**Data:**
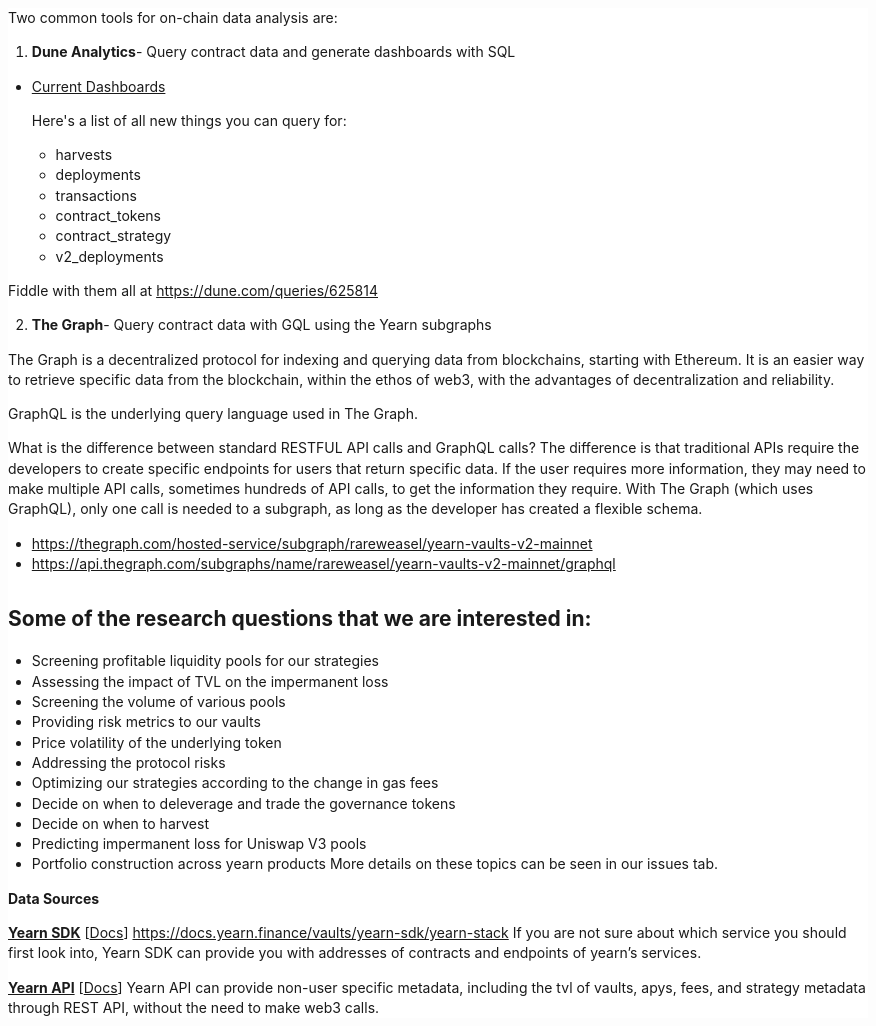 Two common tools for on-chain data analysis are:
1. **Dune Analytics**- Query contract data and generate dashboards with SQL
- [Current Dashboards](https://dune.com/projects/yearn )
    
    Here's a list of all new things you can query for:
    - harvests
    - deployments
    - transactions
    - contract_tokens
    - contract_strategy
    - v2_deployments

Fiddle with them all at https://dune.com/queries/625814

2. **The Graph**- Query contract data with GQL using the Yearn subgraphs

The Graph is a decentralized protocol for indexing and querying data from blockchains, starting with Ethereum. It is an easier way to retrieve specific data from the blockchain, within the ethos of web3, with the advantages of decentralization and reliability.

GraphQL is the underlying query language used in The Graph. 

What is the difference between standard RESTFUL API calls and GraphQL calls? The difference is that traditional APIs require the developers to create specific endpoints for users that return specific data. If the user requires more information, they may need to make multiple API calls, sometimes hundreds of API calls, to get the information they require. With The Graph (which uses GraphQL), only one call is needed to a subgraph, as long as the developer has created a flexible schema.

 - https://thegraph.com/hosted-service/subgraph/rareweasel/yearn-vaults-v2-mainnet
 - https://api.thegraph.com/subgraphs/name/rareweasel/yearn-vaults-v2-mainnet/graphql

## Some of the research questions that we are interested in:
* Screening profitable liquidity pools for our strategies
* Assessing the impact of TVL on the impermanent loss
* Screening the volume of various pools
* Providing risk metrics to our vaults
* Price volatility of the underlying token
* Addressing the protocol risks
* Optimizing our strategies according to the change in gas fees
* Decide on when to deleverage and trade the governance tokens
* Decide on when to harvest
* Predicting impermanent loss for Uniswap V3 pools
* Portfolio construction across yearn products
More details on these topics can be seen in our issues tab.

**Data Sources**

[**Yearn SDK**](https://github.com/yearn/yearn-sdk) [[Docs](https://yearn.github.io/yearn-sdk/)]
https://docs.yearn.finance/vaults/yearn-sdk/yearn-stack
If you are not sure about which service you should first look into, Yearn SDK can provide you with addresses of contracts and endpoints of yearn’s services.

[**Yearn API**](https://github.com/yearn/yearn-caching-api) [[Docs](https://docs.yearn.finance/vaults/yearn-api)]
Yearn API can provide non-user specific metadata, including the tvl of vaults, apys, fees, and strategy metadata through REST API, without the need to make web3 calls.
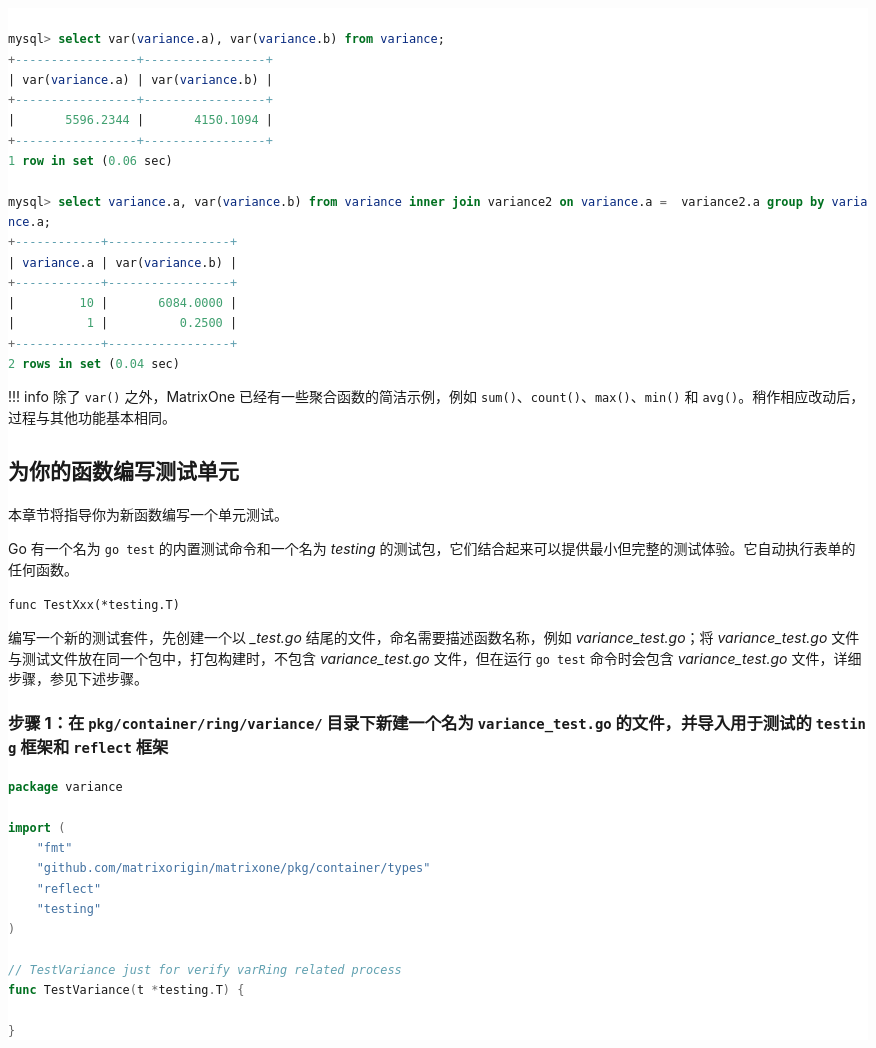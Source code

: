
 ```sql

mysql> select var(variance.a), var(variance.b) from variance;
+-----------------+-----------------+
| var(variance.a) | var(variance.b) |
+-----------------+-----------------+
|       5596.2344 |       4150.1094 |
+-----------------+-----------------+
1 row in set (0.06 sec)

mysql> select variance.a, var(variance.b) from variance inner join variance2 on variance.a =  variance2.a group by variance.a;
+------------+-----------------+
| variance.a | var(variance.b) |
+------------+-----------------+
|         10 |       6084.0000 |
|          1 |          0.2500 |
+------------+-----------------+
2 rows in set (0.04 sec)
```

!!! info
    除了 `var()` 之外，MatrixOne 已经有一些聚合函数的简洁示例，例如 `sum()`、`count()`、`max()`、`min()` 和 `avg()`。稍作相应改动后，过程与其他功能基本相同。

## **为你的函数编写测试单元**

本章节将指导你为新函数编写一个单元测试。

Go 有一个名为 `go test` 的内置测试命令和一个名为 *testing* 的测试包，它们结合起来可以提供最小但完整的测试体验。它自动执行表单的任何函数。

```
func TestXxx(*testing.T)
```

编写一个新的测试套件，先创建一个以 *_test.go* 结尾的文件，命名需要描述函数名称，例如 *variance_test.go*；将 *variance_test.go* 文件与测试文件放在同一个包中，打包构建时，不包含 *variance_test.go* 文件，但在运行 `go test` 命令时会包含 *variance_test.go* 文件，详细步骤，参见下述步骤。

### 步骤 1：在 `pkg/container/ring/variance/` 目录下新建一个名为 `variance_test.go` 的文件，并导入用于测试的 `testing` 框架和 `reflect` 框架

```go
package variance

import (
	"fmt"
	"github.com/matrixorigin/matrixone/pkg/container/types"
	"reflect"
	"testing"
)

// TestVariance just for verify varRing related process
func TestVariance(t *testing.T) {

}
```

**Prompt:** For the string "github", find every line of the material that contains it, and copy each one.

**Task solution:**
[**Yearn SDK**](https://github.com/yearn/yearn-sdk) [[Docs](https://yearn.github.io/yearn-sdk/)]
[**Yearn API**](https://github.com/yearn/yearn-caching-api) [[Docs](https://docs.yearn.finance/vaults/yearn-api)]
	"github.com/matrixorigin/matrixone/pkg/container/types"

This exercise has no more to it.